File sha256.h

This file contains SHA-224 and SHA-256 definitions and functions.

The Secure Hash Algorithms 224 and 256 (SHA-224 and SHA-256) cryptographic hash functions are defined in FIPS 180-4: Secure Hash Standard (SHS).

Defines

MBEDTLS_ERR_SHA256_BAD_INPUT_DATA

SHA-256 input data was malformed.

Typedefs

typedef struct mbedtls_sha256_context mbedtls_sha256_context

The SHA-256 context structure.

            The structure is used both for SHA-256 and for SHA-224
            checksum calculations. The choice between these two is
            made in the call to mbedtls_sha256_starts().

Functions

void mbedtls_sha256_init(mbedtls_sha256_context *ctx)

This function initializes a SHA-256 context.

Parameters:

ctx – The SHA-256 context to initialize. This must not be NULL.

void mbedtls_sha256_free(mbedtls_sha256_context *ctx)

This function clears a SHA-256 context.

Parameters:

ctx – The SHA-256 context to clear. This may be NULL, in which case this function returns immediately. If it is not NULL, it must point to an initialized SHA-256 context.

void mbedtls_sha256_clone(mbedtls_sha256_context *dst, const mbedtls_sha256_context *src)

This function clones the state of a SHA-256 context.

Parameters:
  • dst – The destination context. This must be initialized.

  • src – The context to clone. This must be initialized.

int mbedtls_sha256_starts(mbedtls_sha256_context *ctx, int is224)

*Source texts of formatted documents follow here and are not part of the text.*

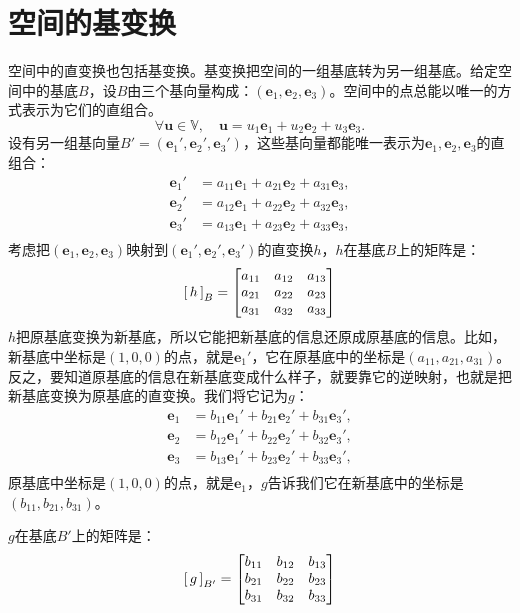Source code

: \documentclass[12pt,UTF8]{ctexbook}
\begin{document}
\section{空间的基变换}
空间中的直变换也包括基变换。基变换把空间的一组基底转为另一组基底。给定空间中的基底$B$，设$B$由三个基向量构成：$(\mathbf{e}_1,\mathbf{e}_2,\mathbf{e}_3)$。空间中的点总能以唯一的方式表示为它们的直组合。
$$\forall \mathbf{u} \in \mathbb{V}, \quad \mathbf{u} = u_1\mathbf{e}_1 + u_2\mathbf{e}_2 + u_3\mathbf{e}_3.  $$
设有另一组基向量$B' = (\mathbf{e}_1',\mathbf{e}_2',\mathbf{e}_3')$，这些基向量都能唯一表示为$\mathbf{e}_1,\mathbf{e}_2,\mathbf{e}_3$的直组合：
\begin{align*}
    \mathbf{e}_1' &= a_{11}\mathbf{e}_1 + a_{21}\mathbf{e}_2 + a_{31}\mathbf{e}_3, \\
    \mathbf{e}_2' &= a_{12}\mathbf{e}_1 + a_{22}\mathbf{e}_2 + a_{32}\mathbf{e}_3, \\
    \mathbf{e}_3' &= a_{13}\mathbf{e}_1 + a_{23}\mathbf{e}_2 + a_{33}\mathbf{e}_3, \\
\end{align*}
考虑把$(\mathbf{e}_1,\mathbf{e}_2,\mathbf{e}_3)$映射到$(\mathbf{e}_1',\mathbf{e}_2',\mathbf{e}_3')$的直变换$h$，$h$在基底$B$上的矩阵是：
$$
\bmat{h}[B] = 
\begin{bmatrix}
    a_{11} & a_{12} & a_{13} \\ a_{21} & a_{22} & a_{23} \\ a_{31} & a_{32} & a_{33}
\end{bmatrix}
$$
$h$把原基底变换为新基底，所以它能把新基底的信息还原成原基底的信息。比如，新基底中坐标是$(1,0,0)$的点，就是$\mathbf{e}_1'$，它在原基底中的坐标是$(a_{11},a_{21},a_{31})$。反之，要知道原基底的信息在新基底变成什么样子，就要靠它的逆映射，也就是把新基底变换为原基底的直变换。我们将它记为$g$：
\begin{align*}
    \mathbf{e}_1 &= b_{11}\mathbf{e}_1' + b_{21}\mathbf{e}_2' + b_{31}\mathbf{e}_3', \\
    \mathbf{e}_2 &= b_{12}\mathbf{e}_1' + b_{22}\mathbf{e}_2' + b_{32}\mathbf{e}_3', \\
    \mathbf{e}_3 &= b_{13}\mathbf{e}_1' + b_{23}\mathbf{e}_2' + b_{33}\mathbf{e}_3', \\
\end{align*}
原基底中坐标是$(1,0,0)$的点，就是$\mathbf{e}_1$，$g$告诉我们它在新基底中的坐标是$(b_{11},b_{21},b_{31})$。

$g$在基底$B'$上的矩阵是：
$$
\bmat{g}[B'] = 
\begin{bmatrix}
    b_{11} & b_{12} & b_{13} \\ b_{21} & b_{22} & b_{23} \\ b_{31} & b_{32} & b_{33}
\end{bmatrix}
$$
\end{document}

This function starts a SHA-224 or SHA-256 checksum calculation.

Note

is224 must be defined accordingly to the enabled MBEDTLS_SHA224_C/MBEDTLS_SHA256_C symbols otherwise the function will return MBEDTLS_ERR_SHA512_BAD_INPUT_DATA.

Parameters:
  • ctx – The context to use. This must be initialized.

  • is224 – This determines which function to use. This must be either 0 for SHA-256, or 1 for SHA-224.

Returns:

0 on success.

Returns:

A negative error code on failure.

int mbedtls_sha256_update(mbedtls_sha256_context *ctx, const unsigned char *input, size_t ilen)

This function feeds an input buffer into an ongoing SHA-256 checksum calculation.

Parameters:
  • ctx – The SHA-256 context. This must be initialized and have a hash operation started.

  • input – The buffer holding the data. This must be a readable buffer of length ilen Bytes.

  • ilen – The length of the input data in Bytes.

Returns:

0 on success.

Returns:

A negative error code on failure.

int mbedtls_sha256_finish(mbedtls_sha256_context *ctx, unsigned char *output)

This function finishes the SHA-256 operation, and writes the result to the output buffer.

Parameters:
  • ctx – The SHA-256 context. This must be initialized and have a hash operation started.

  • output – The SHA-224 or SHA-256 checksum result. This must be a writable buffer of length 32 bytes for SHA-256, 28 bytes for SHA-224.

Returns:

0 on success.

Returns:

A negative error code on failure.

int mbedtls_sha256(const unsigned char *input, size_t ilen, unsigned char *output, int is224)

This function calculates the SHA-224 or SHA-256 checksum of a buffer.

The function allocates the context, performs the calculation, and frees the context.

The SHA-256 result is calculated as output = SHA-256(input buffer).

Parameters:
  • input – The buffer holding the data. This must be a readable buffer of length ilen Bytes.

  • ilen – The length of the input data in Bytes.

  • output – The SHA-224 or SHA-256 checksum result. This must be a writable buffer of length 32 bytes for SHA-256, 28 bytes for SHA-224.

  • is224 – Determines which function to use. This must be either 0 for SHA-256, or 1 for SHA-224.

Returns:

0 on success.

Returns:

A negative error code on failure.

int mbedtls_sha224_self_test(int verbose)

The SHA-224 checkup routine.

Returns:

0 on success.

Returns:

1 on failure.

int mbedtls_sha256_self_test(int verbose)

The SHA-256 checkup routine.

Returns:

0 on success.

Returns:

1 on failure.

struct mbedtls_sha256_context
#include <sha256.h>

The SHA-256 context structure.

            The structure is used both for SHA-256 and for SHA-224
            checksum calculations. The choice between these two is
            made in the call to mbedtls_sha256_starts().

Public Members

unsigned char private_buffer[64]

The data block being processed.

uint32_t private_total[2]

The number of Bytes processed.

uint32_t private_state[8]

The intermediate digest state.

int private_is224

Determines which function to use: 0: Use SHA-256, or 1: Use SHA-224.